*** Opening of DATA SUPPLIED ***
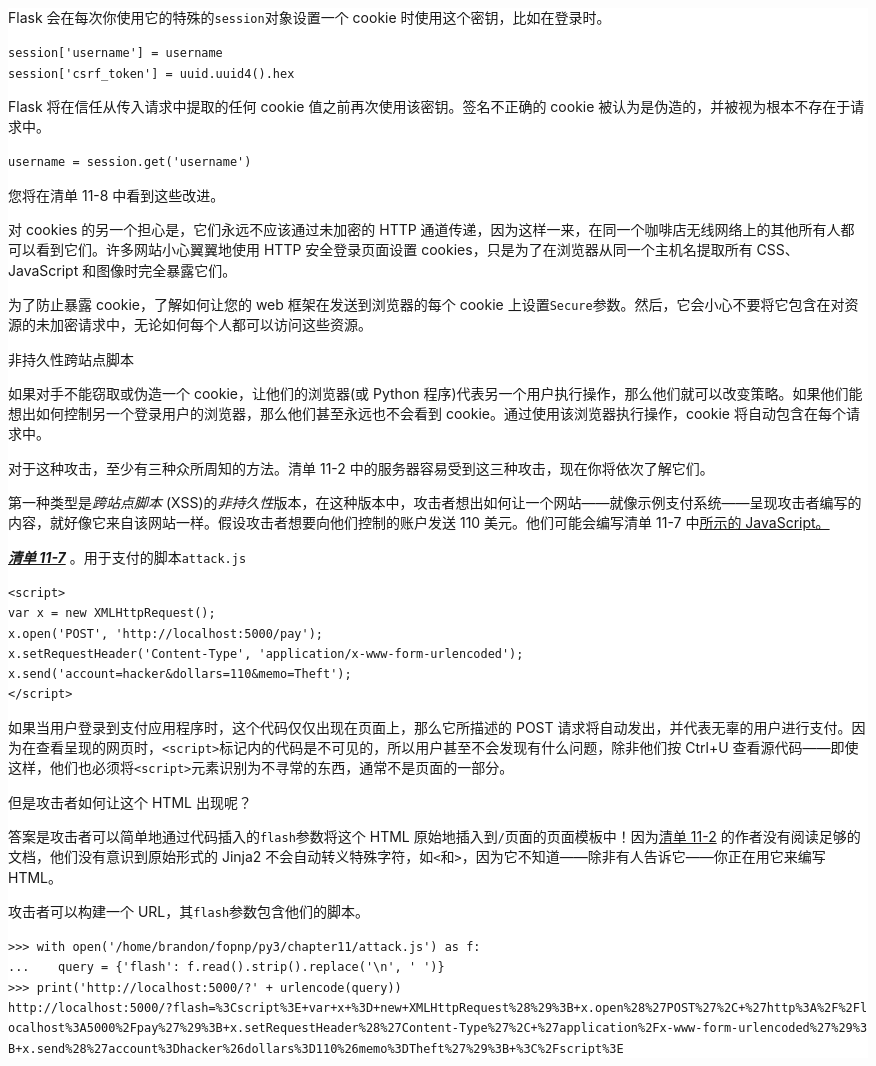 Flask 会在每次你使用它的特殊的`session`对象设置一个 cookie 时使用这个密钥，比如在登录时。

```
session['username'] = username
session['csrf_token'] = uuid.uuid4().hex
```

Flask 将在信任从传入请求中提取的任何 cookie 值之前再次使用该密钥。签名不正确的 cookie 被认为是伪造的，并被视为根本不存在于请求中。

```
username = session.get('username')
```

您将在清单 11-8 中看到这些改进。

对 cookies 的另一个担心是，它们永远不应该通过未加密的 HTTP 通道传递，因为这样一来，在同一个咖啡店无线网络上的其他所有人都可以看到它们。许多网站小心翼翼地使用 HTTP 安全登录页面设置 cookies，只是为了在浏览器从同一个主机名提取所有 CSS、JavaScript 和图像时完全暴露它们。

为了防止暴露 cookie，了解如何让您的 web 框架在发送到浏览器的每个 cookie 上设置`Secure`参数。然后，它会小心不要将它包含在对资源的未加密请求中，无论如何每个人都可以访问这些资源。

非持久性跨站点脚本

如果对手不能窃取或伪造一个 cookie，让他们的浏览器(或 Python 程序)代表另一个用户执行操作，那么他们就可以改变策略。如果他们能想出如何控制另一个登录用户的浏览器，那么他们甚至永远也不会看到 cookie。通过使用该浏览器执行操作，cookie 将自动包含在每个请求中。

对于这种攻击，至少有三种众所周知的方法。清单 11-2 中的服务器容易受到这三种攻击，现在你将依次了解它们。

第一种类型是*跨站点脚本* (XSS)的*非持久性*版本，在这种版本中，攻击者想出如何让一个网站——就像示例支付系统——呈现攻击者编写的内容，就好像它来自该网站一样。假设攻击者想要向他们控制的账户发送 110 美元。他们可能会编写清单 11-7 中[所示的 JavaScript。](#list7)

[***清单 11-7***](#_list7) 。用于支付的脚本`attack.js`

```
<script>
var x = new XMLHttpRequest();
x.open('POST', 'http://localhost:5000/pay');
x.setRequestHeader('Content-Type', 'application/x-www-form-urlencoded');
x.send('account=hacker&dollars=110&memo=Theft');
</script>
```

如果当用户登录到支付应用程序时，这个代码仅仅出现在页面上，那么它所描述的 POST 请求将自动发出，并代表无辜的用户进行支付。因为在查看呈现的网页时，`<script>`标记内的代码是不可见的，所以用户甚至不会发现有什么问题，除非他们按 Ctrl+U 查看源代码——即使这样，他们也必须将`<script>`元素识别为不寻常的东西，通常不是页面的一部分。

但是攻击者如何让这个 HTML 出现呢？

答案是攻击者可以简单地通过代码插入的`flash`参数将这个 HTML 原始地插入到`/`页面的页面模板中！因为[清单 11-2](#list2) 的作者没有阅读足够的文档，他们没有意识到原始形式的 Jinja2 不会自动转义特殊字符，如`<`和`>`，因为它不知道——除非有人告诉它——你正在用它来编写 HTML。

攻击者可以构建一个 URL，其`flash`参数包含他们的脚本。

```
>>> with open('/home/brandon/fopnp/py3/chapter11/attack.js') as f:
...    query = {'flash': f.read().strip().replace('\n', ' ')}
>>> print('http://localhost:5000/?' + urlencode(query))
http://localhost:5000/?flash=%3Cscript%3E+var+x+%3D+new+XMLHttpRequest%28%29%3B+x.open%28%27POST%27%2C+%27http%3A%2F%2Flocalhost%3A5000%2Fpay%27%29%3B+x.setRequestHeader%28%27Content-Type%27%2C+%27application%2Fx-www-form-urlencoded%27%29%3B+x.send%28%27account%3Dhacker%26dollars%3D110%26memo%3DTheft%27%29%3B+%3C%2Fscript%3E
```
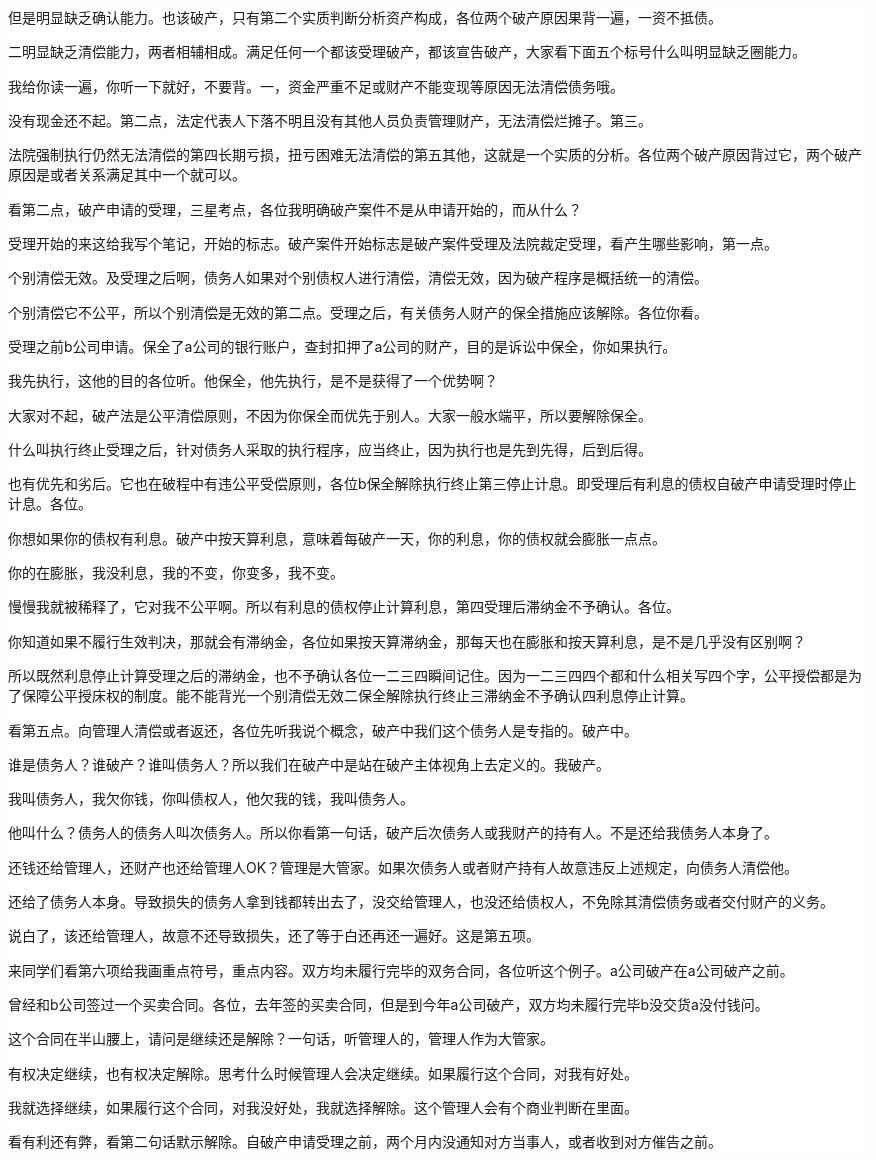 但是明显缺乏确认能力。也该破产，只有第二个实质判断分析资产构成，各位两个破产原因果背一遍，一资不抵债。

二明显缺乏清偿能力，两者相辅相成。满足任何一个都该受理破产，都该宣告破产，大家看下面五个标号什么叫明显缺乏圈能力。

我给你读一遍，你听一下就好，不要背。一，资金严重不足或财产不能变现等原因无法清偿债务哦。

没有现金还不起。第二点，法定代表人下落不明且没有其他人员负责管理财产，无法清偿烂摊子。第三。

法院强制执行仍然无法清偿的第四长期亏损，扭亏困难无法清偿的第五其他，这就是一个实质的分析。各位两个破产原因背过它，两个破产原因是或者关系满足其中一个就可以。

看第二点，破产申请的受理，三星考点，各位我明确破产案件不是从申请开始的，而从什么？

受理开始的来这给我写个笔记，开始的标志。破产案件开始标志是破产案件受理及法院裁定受理，看产生哪些影响，第一点。

个别清偿无效。及受理之后啊，债务人如果对个别债权人进行清偿，清偿无效，因为破产程序是概括统一的清偿。

个别清偿它不公平，所以个别清偿是无效的第二点。受理之后，有关债务人财产的保全措施应该解除。各位你看。

受理之前b公司申请。保全了a公司的银行账户，查封扣押了a公司的财产，目的是诉讼中保全，你如果执行。

我先执行，这他的目的各位听。他保全，他先执行，是不是获得了一个优势啊？

大家对不起，破产法是公平清偿原则，不因为你保全而优先于别人。大家一般水端平，所以要解除保全。

什么叫执行终止受理之后，针对债务人采取的执行程序，应当终止，因为执行也是先到先得，后到后得。

也有优先和劣后。它也在破程中有违公平受偿原则，各位b保全解除执行终止第三停止计息。即受理后有利息的债权自破产申请受理时停止计息。各位。

你想如果你的债权有利息。破产中按天算利息，意味着每破产一天，你的利息，你的债权就会膨胀一点点。

你的在膨胀，我没利息，我的不变，你变多，我不变。

慢慢我就被稀释了，它对我不公平啊。所以有利息的债权停止计算利息，第四受理后滞纳金不予确认。各位。

你知道如果不履行生效判决，那就会有滞纳金，各位如果按天算滞纳金，那每天也在膨胀和按天算利息，是不是几乎没有区别啊？

所以既然利息停止计算受理之后的滞纳金，也不予确认各位一二三四瞬间记住。因为一二三四四个都和什么相关写四个字，公平授偿都是为了保障公平授床权的制度。能不能背光一个别清偿无效二保全解除执行终止三滞纳金不予确认四利息停止计算。

看第五点。向管理人清偿或者返还，各位先听我说个概念，破产中我们这个债务人是专指的。破产中。

谁是债务人？谁破产？谁叫债务人？所以我们在破产中是站在破产主体视角上去定义的。我破产。

我叫债务人，我欠你钱，你叫债权人，他欠我的钱，我叫债务人。

他叫什么？债务人的债务人叫次债务人。所以你看第一句话，破产后次债务人或我财产的持有人。不是还给我债务人本身了。

还钱还给管理人，还财产也还给管理人OK？管理是大管家。如果次债务人或者财产持有人故意违反上述规定，向债务人清偿他。

还给了债务人本身。导致损失的债务人拿到钱都转出去了，没交给管理人，也没还给债权人，不免除其清偿债务或者交付财产的义务。

说白了，该还给管理人，故意不还导致损失，还了等于白还再还一遍好。这是第五项。

来同学们看第六项给我画重点符号，重点内容。双方均未履行完毕的双务合同，各位听这个例子。a公司破产在a公司破产之前。

曾经和b公司签过一个买卖合同。各位，去年签的买卖合同，但是到今年a公司破产，双方均未履行完毕b没交货a没付钱问。

这个合同在半山腰上，请问是继续还是解除？一句话，听管理人的，管理人作为大管家。

有权决定继续，也有权决定解除。思考什么时候管理人会决定继续。如果履行这个合同，对我有好处。

我就选择继续，如果履行这个合同，对我没好处，我就选择解除。这个管理人会有个商业判断在里面。

看有利还有弊，看第二句话默示解除。自破产申请受理之前，两个月内没通知对方当事人，或者收到对方催告之前。
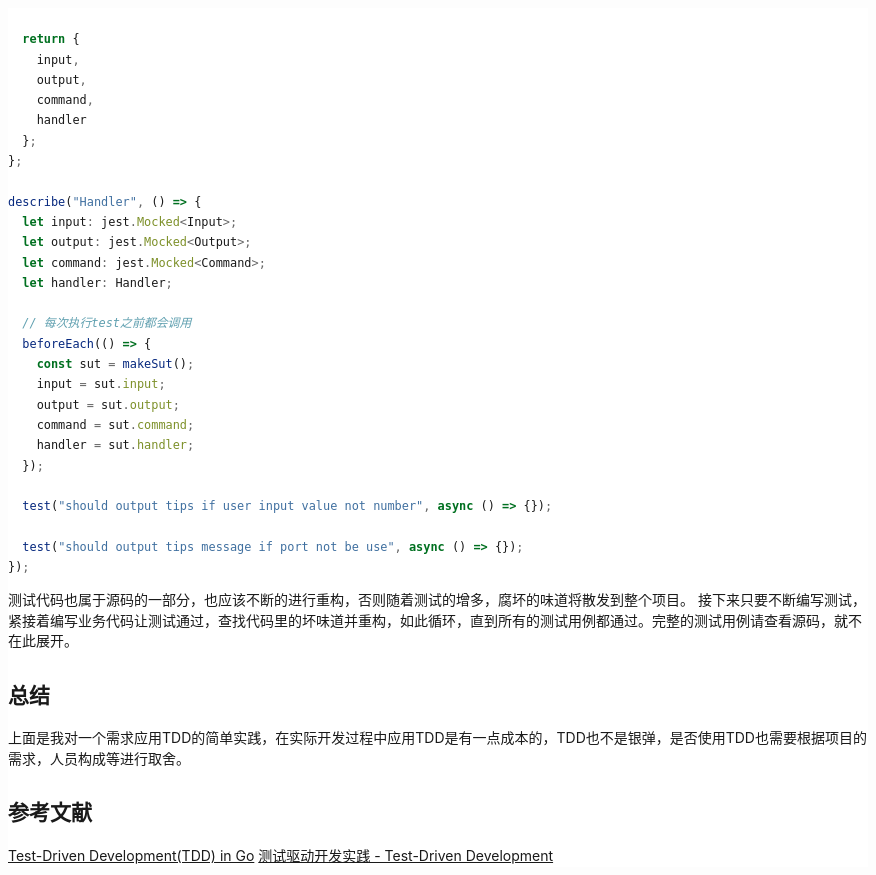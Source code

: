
 ```ts

  return {
    input,
    output,
    command,
    handler
  };
};

describe("Handler", () => {
  let input: jest.Mocked<Input>;
  let output: jest.Mocked<Output>;
  let command: jest.Mocked<Command>;
  let handler: Handler;

  // 每次执行test之前都会调用
  beforeEach(() => {
    const sut = makeSut();
    input = sut.input;
    output = sut.output;
    command = sut.command;
    handler = sut.handler;
  });

  test("should output tips if user input value not number", async () => {});

  test("should output tips message if port not be use", async () => {});
});
```

测试代码也属于源码的一部分，也应该不断的进行重构，否则随着测试的增多，腐坏的味道将散发到整个项目。
接下来只要不断编写测试，紧接着编写业务代码让测试通过，查找代码里的坏味道并重构，如此循环，直到所有的测试用例都通过。完整的测试用例请查看源码，就不在此展开。

## 总结

上面是我对一个需求应用TDD的简单实践，在实际开发过程中应用TDD是有一点成本的，TDD也不是银弹，是否使用TDD也需要根据项目的需求，人员构成等进行取舍。

## 参考文献
[Test-Driven Development(TDD) in Go](https://juejin.cn/post/6844903925842198536#heading-12)
[测试驱动开发实践 - Test-Driven Development](https://www.cnblogs.com/zhq3051/p/4596049.html)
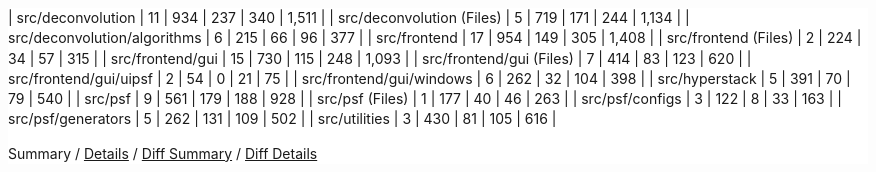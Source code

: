 | src/deconvolution | 11 | 934 | 237 | 340 | 1,511 |
| src/deconvolution (Files) | 5 | 719 | 171 | 244 | 1,134 |
| src/deconvolution/algorithms | 6 | 215 | 66 | 96 | 377 |
| src/frontend | 17 | 954 | 149 | 305 | 1,408 |
| src/frontend (Files) | 2 | 224 | 34 | 57 | 315 |
| src/frontend/gui | 15 | 730 | 115 | 248 | 1,093 |
| src/frontend/gui (Files) | 7 | 414 | 83 | 123 | 620 |
| src/frontend/gui/uipsf | 2 | 54 | 0 | 21 | 75 |
| src/frontend/gui/windows | 6 | 262 | 32 | 104 | 398 |
| src/hyperstack | 5 | 391 | 70 | 79 | 540 |
| src/psf | 9 | 561 | 179 | 188 | 928 |
| src/psf (Files) | 1 | 177 | 40 | 46 | 263 |
| src/psf/configs | 3 | 122 | 8 | 33 | 163 |
| src/psf/generators | 5 | 262 | 131 | 109 | 502 |
| src/utilities | 3 | 430 | 81 | 105 | 616 |

Summary / [Details](details.md) / [Diff Summary](diff.md) / [Diff Details](diff-details.md)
*** Close of DATA SUPPLIED ***
ASSIGNED TASK
Wherever the string "attack" occurs in the data, copy the line that holds it.

SOLVED EXERCISE
[***清单 11-7***](#_list7) 。用于支付的脚本`attack.js`
>>> with open('/home/brandon/fopnp/py3/chapter11/attack.js') as f:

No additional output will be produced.